> TASK ITEM: Return each line of the data below that contains the string "Jumalaa".

.....

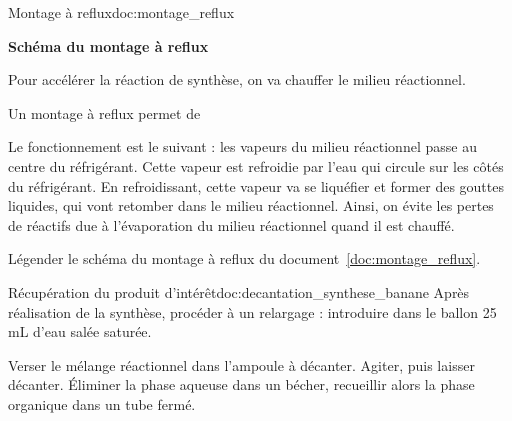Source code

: \begin{doc}{Montage à reflux}{doc:montage_reflux}
  \vspace*{-24pt}
  \begin{encart}
    \begin{center}
      
      \vspace*{-8pt}
      \textbf{\small{Schéma du montage à reflux}}
    \end{center}
  \end{encart}
  Pour accélérer la réaction de synthèse, on va chauffer le milieu réactionnel.
  
  Un montage à reflux permet de 
  
  Le fonctionnement est le suivant : les vapeurs du milieu réactionnel passe au centre du réfrigérant.
  Cette vapeur est refroidie par l'eau qui circule sur les côtés du réfrigérant.
  En refroidissant, cette vapeur va se liquéfier et former des gouttes liquides, qui vont retomber dans le milieu réactionnel.
  Ainsi, on évite les pertes de réactifs due à l'évaporation du milieu réactionnel quand il est chauffé.
\end{doc}

\numeroQuestion Légender le schéma du montage à reflux du document~\ref{doc:montage_reflux}.



\begin{doc}{Récupération du produit d'intérêt}{doc:decantation_synthese_banane}
  Après réalisation de la synthèse, procéder à un relargage : introduire dans le ballon 25 mL d'eau salée saturée.
  \vspace*{-8pt}
  \begin{center}
  \end{center}
  \vspace*{-16pt}
  Verser le mélange réactionnel dans l'ampoule à décanter.
  Agiter, puis laisser décanter.
  Éliminer la phase aqueuse dans un bécher, recueillir alors la phase organique dans un tube fermé.
\end{doc}




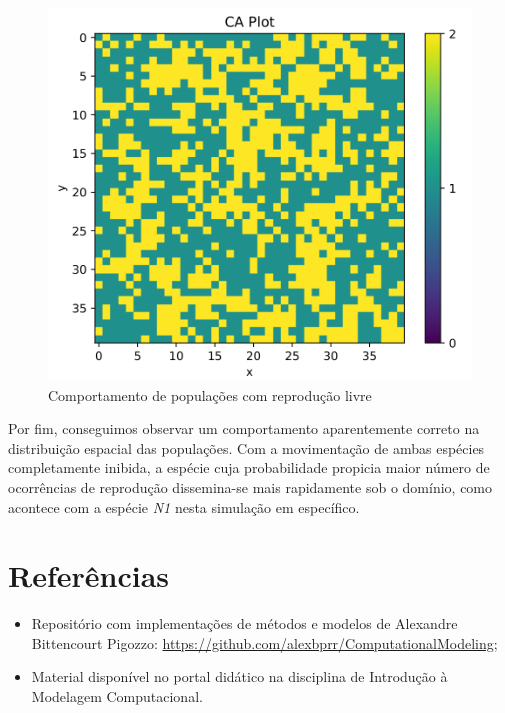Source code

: \documentclass[a4paper, 12pt]{article}
\begin{document}
\begin{figure}[H]
    \includegraphics[width=.49\textwidth]{Images/Exercise 7/rep/9.png}
    \caption{Comportamento de populações com reprodução livre}
    \label{fig:map7}
\end{figure}

\pagebreak

Por fim, conseguimos observar um comportamento aparentemente correto na distribuição espacial das populações. Com a movimentação de ambas espécies completamente inibida, a espécie cuja probabilidade propicia maior número de ocorrências de reprodução dissemina-se mais rapidamente sob o domínio, como acontece com a espécie \emph{N1} nesta simulação em específico.

\section*{Referências}

\begin{itemize}
    \item Repositório com implementações de métodos e modelos de Alexandre Bittencourt Pigozzo: \url{https://github.com/alexbprr/ComputationalModeling};
    \item Material disponível no portal didático na disciplina de Introdução à Modelagem Computacional.
\end{itemize}
\end{document}
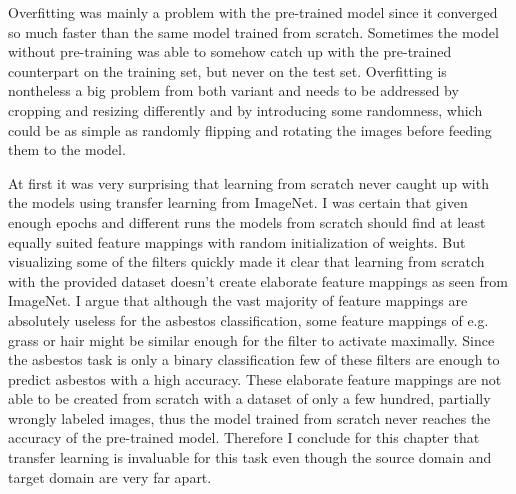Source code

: \quad

Overfitting was mainly a problem with the pre-trained model since it converged so much faster than the same model trained from scratch. Sometimes the model without pre-training was able to somehow catch up with the pre-trained counterpart on the training set, but never on the test set. Overfitting is nontheless a big problem from both variant and needs to be addressed by cropping and resizing differently and by introducing some randomness, which could be as simple as randomly flipping and rotating the images before feeding them to the model.

At first it was very surprising that learning from scratch never caught up with the models using transfer learning from ImageNet. I was certain that given enough epochs and different runs the models from scratch should find at least equally suited feature mappings with random initialization of weights. But visualizing  some of the filters quickly made it clear that learning from scratch  with the provided dataset doesn't create elaborate feature mappings as seen from ImageNet. I argue that although the vast majority of feature mappings are absolutely useless for the asbestos classification, some feature mappings of e.g. grass or hair might be similar enough for the filter to activate maximally. Since the asbestos task is only a binary classification few of these filters are enough to predict asbestos with a high accuracy. These elaborate feature mappings are not able to be created from scratch with a dataset of only a few hundred, partially wrongly labeled images, thus the model trained from scratch never reaches the accuracy of the pre-trained model. Therefore I conclude for this chapter that transfer learning is invaluable for this task even though the source domain and target domain are very far apart.

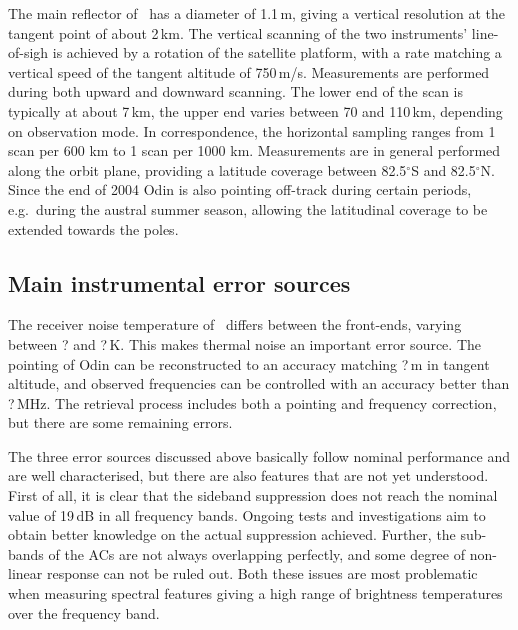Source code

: The main reflector of \smr\ has a diameter of 1.1\,m, giving a
vertical resolution at the tangent point of about 2\,km. The vertical scanning
of the two instruments' line-of-sigh is achieved by a rotation of the satellite
platform, with a rate matching a vertical speed of the tangent altitude of
750\,m/s. Measurements are performed during both upward and downward scanning.
The lower end of the scan is typically at about 7\,km, the upper end varies
between 70 and 110\,km, depending on observation mode. In correspondence,
the horizontal sampling ranges from 1 scan per 600 km to 1 scan per 1000 km.
Measurements are in general performed along the orbit plane, providing a
latitude coverage between 82.5$^{\circ}$S and 82.5$^{\circ}$N. Since the end of
2004 Odin is also pointing off-track during certain periods, e.g.\ during the
austral summer season, allowing the latitudinal coverage to be extended towards
the poles. 


\subsection{Main instrumental error sources}
%
The receiver noise temperature of \smr\ differs between the front-ends, varying
between ? and ?\,K. This makes thermal noise an important
error source. The pointing of Odin can be reconstructed to an accuracy matching
?\,m in tangent altitude, and observed frequencies can be controlled with an
accuracy better than ?\,MHz. The retrieval process includes
both a pointing and frequency correction, but there are some remaining errors.

The three error sources discussed above basically follow nominal performance
and are well characterised, but there are also features that are not yet
understood. First of all, it is clear that the sideband suppression does not
reach the nominal value of 19\,dB in all frequency bands. Ongoing tests and
investigations aim to obtain better knowledge on the actual suppression achieved.
Further, the sub-bands of the ACs are not always overlapping perfectly, and
some degree of non-linear response can not be ruled out. Both these issues are
most problematic when measuring spectral features giving a high range of
brightness temperatures over the frequency band.

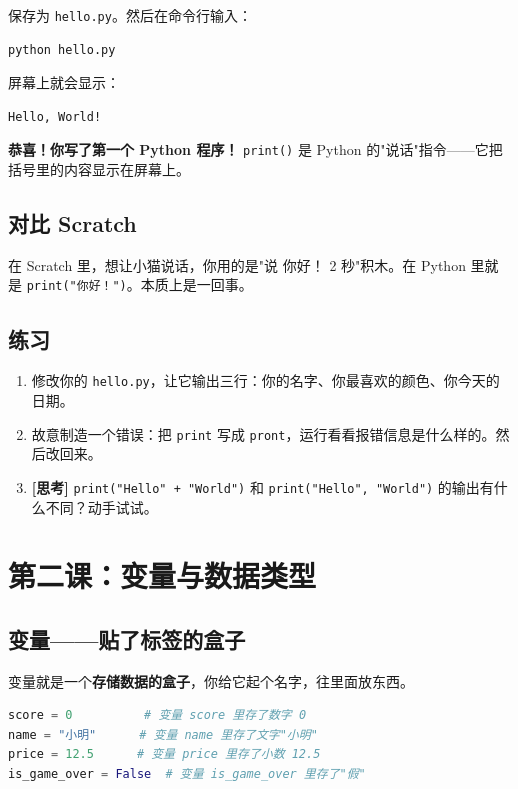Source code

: \documentclass[a4paper,12pt]{ctexart}
\begin{document}
保存为 \texttt{hello.py}。然后在命令行输入：

\begin{lstlisting}[language=bash]
python hello.py
\end{lstlisting}

屏幕上就会显示：

\begin{lstlisting}
Hello, World!
\end{lstlisting}

\textbf{恭喜！你写了第一个 Python 程序！} \texttt{print()} 是 Python 的"说话"指令——它把括号里的内容显示在屏幕上。

\subsection*{对比 Scratch}

在 Scratch 里，想让小猫说话，你用的是"说 你好！ 2 秒"积木。在 Python 里就是 \texttt{print("你好！")}。本质上是一回事。

\subsection*{练习}

\begin{enumerate}
  \item 修改你的 \texttt{hello.py}，让它输出三行：你的名字、你最喜欢的颜色、你今天的日期。
  \item 故意制造一个错误：把 \texttt{print} 写成 \texttt{pront}，运行看看报错信息是什么样的。然后改回来。
  \item \textbf{[思考]} \texttt{print("Hello" + "World")} 和 \texttt{print("Hello", "World")} 的输出有什么不同？动手试试。
\end{enumerate}

\section*{第二课：变量与数据类型}

\subsection*{变量——贴了标签的盒子}

变量就是一个\textbf{存储数据的盒子}，你给它起个名字，往里面放东西。

\begin{lstlisting}[language=Python]
score = 0          # 变量 score 里存了数字 0
name = "小明"      # 变量 name 里存了文字"小明"
price = 12.5      # 变量 price 里存了小数 12.5
is_game_over = False  # 变量 is_game_over 里存了"假"
\end{lstlisting}
\end{document}
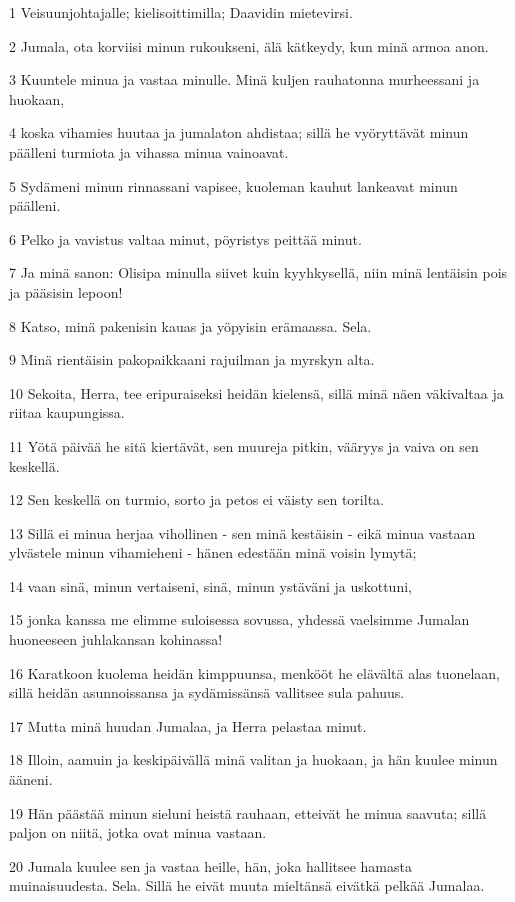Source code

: \par 1 Veisuunjohtajalle; kielisoittimilla; Daavidin mietevirsi.
\par 2 Jumala, ota korviisi minun rukoukseni, älä kätkeydy, kun minä armoa anon.
\par 3 Kuuntele minua ja vastaa minulle. Minä kuljen rauhatonna murheessani ja huokaan,
\par 4 koska vihamies huutaa ja jumalaton ahdistaa; sillä he vyöryttävät minun päälleni turmiota ja vihassa minua vainoavat.
\par 5 Sydämeni minun rinnassani vapisee, kuoleman kauhut lankeavat minun päälleni.
\par 6 Pelko ja vavistus valtaa minut, pöyristys peittää minut.
\par 7 Ja minä sanon: Olisipa minulla siivet kuin kyyhkysellä, niin minä lentäisin pois ja pääsisin lepoon!
\par 8 Katso, minä pakenisin kauas ja yöpyisin erämaassa. Sela.
\par 9 Minä rientäisin pakopaikkaani rajuilman ja myrskyn alta.
\par 10 Sekoita, Herra, tee eripuraiseksi heidän kielensä, sillä minä näen väkivaltaa ja riitaa kaupungissa.
\par 11 Yötä päivää he sitä kiertävät, sen muureja pitkin, vääryys ja vaiva on sen keskellä.
\par 12 Sen keskellä on turmio, sorto ja petos ei väisty sen torilta.
\par 13 Sillä ei minua herjaa vihollinen - sen minä kestäisin - eikä minua vastaan ylvästele minun vihamieheni - hänen edestään minä voisin lymytä;
\par 14 vaan sinä, minun vertaiseni, sinä, minun ystäväni ja uskottuni,
\par 15 jonka kanssa me elimme suloisessa sovussa, yhdessä vaelsimme Jumalan huoneeseen juhlakansan kohinassa!
\par 16 Karatkoon kuolema heidän kimppuunsa, menkööt he elävältä alas tuonelaan, sillä heidän asunnoissansa ja sydämissänsä vallitsee sula pahuus.
\par 17 Mutta minä huudan Jumalaa, ja Herra pelastaa minut.
\par 18 Illoin, aamuin ja keskipäivällä minä valitan ja huokaan, ja hän kuulee minun ääneni.
\par 19 Hän päästää minun sieluni heistä rauhaan, etteivät he minua saavuta; sillä paljon on niitä, jotka ovat minua vastaan.
\par 20 Jumala kuulee sen ja vastaa heille, hän, joka hallitsee hamasta muinaisuudesta. Sela. Sillä he eivät muuta mieltänsä eivätkä pelkää Jumalaa.
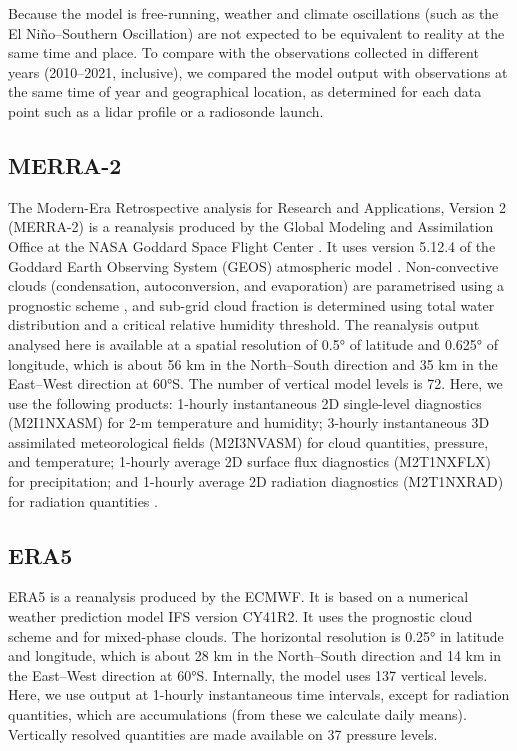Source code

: \documentclass[12pt,a4paper]{article}
\begin{document}
Because the model is free-running, weather and climate oscillations (such as
the El Niño--Southern Oscillation) are not expected to be equivalent to reality
at the same time and place. To compare with the observations collected in
different years (2010--2021, inclusive), we compared the model output with
observations at the same time of year and geographical location, as determined
for each data point such as a lidar profile or a radiosonde launch.

\subsection{MERRA-2}

The Modern-Era Retrospective analysis for Research and Applications, Version 2
(MERRA-2) is a reanalysis produced by the Global Modeling and Assimilation
Office at the NASA Goddard Space Flight Center \citep{gelaro2017}.  It uses
version 5.12.4 of the Goddard Earth Observing System (GEOS) atmospheric model
\citep{rienecker2008,molod2015}. Non-convective clouds (condensation,
autoconversion, and evaporation) are parametrised using a prognostic scheme
\citep{bacmeister2006}, and sub-grid cloud fraction is determined using total
water distribution and a critical relative humidity threshold. The reanalysis
output analysed here is available at a spatial resolution of 0.5° of latitude
and 0.625° of longitude, which is about 56 km in the North--South direction and
35 km in the East--West direction at 60°S. The number of vertical model levels
is 72. Here, we use the following products: 1-hourly instantaneous 2D
single-level diagnostics (M2I1NXASM) for 2-m temperature and humidity; 3-hourly
instantaneous 3D assimilated meteorological fields (M2I3NVASM) for cloud
quantities, pressure, and temperature; 1-hourly average 2D surface flux
diagnostics (M2T1NXFLX) for precipitation; and 1-hourly average 2D radiation
diagnostics (M2T1NXRAD) for radiation quantities \citep{merra2}.

\subsection{ERA5}

ERA5 \citep{era5} is a reanalysis produced by the ECMWF.  It is based on a
numerical weather prediction model IFS version CY41R2.  It uses the
\cite{tiedtke1993} prognostic cloud scheme and \cite{forbes2014} for
mixed-phase clouds. The horizontal resolution is 0.25° in latitude and
longitude, which is about 28 km in the North--South direction and 14 km in the
East--West direction at 60°S.  Internally, the model uses 137 vertical levels.
Here, we use output at 1-hourly instantaneous time intervals, except for
radiation quantities, which are accumulations (from these we calculate daily
means).  Vertically resolved quantities are made available on 37 pressure
levels.
\end{document}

.....

> RESPONSE AREA:
\par 17 Mutta minä huudan Jumalaa, ja Herra pelastaa minut.
\par 20 Jumala kuulee sen ja vastaa heille, hän, joka hallitsee hamasta muinaisuudesta. Sela. Sillä he eivät muuta mieltänsä eivätkä pelkää Jumalaa.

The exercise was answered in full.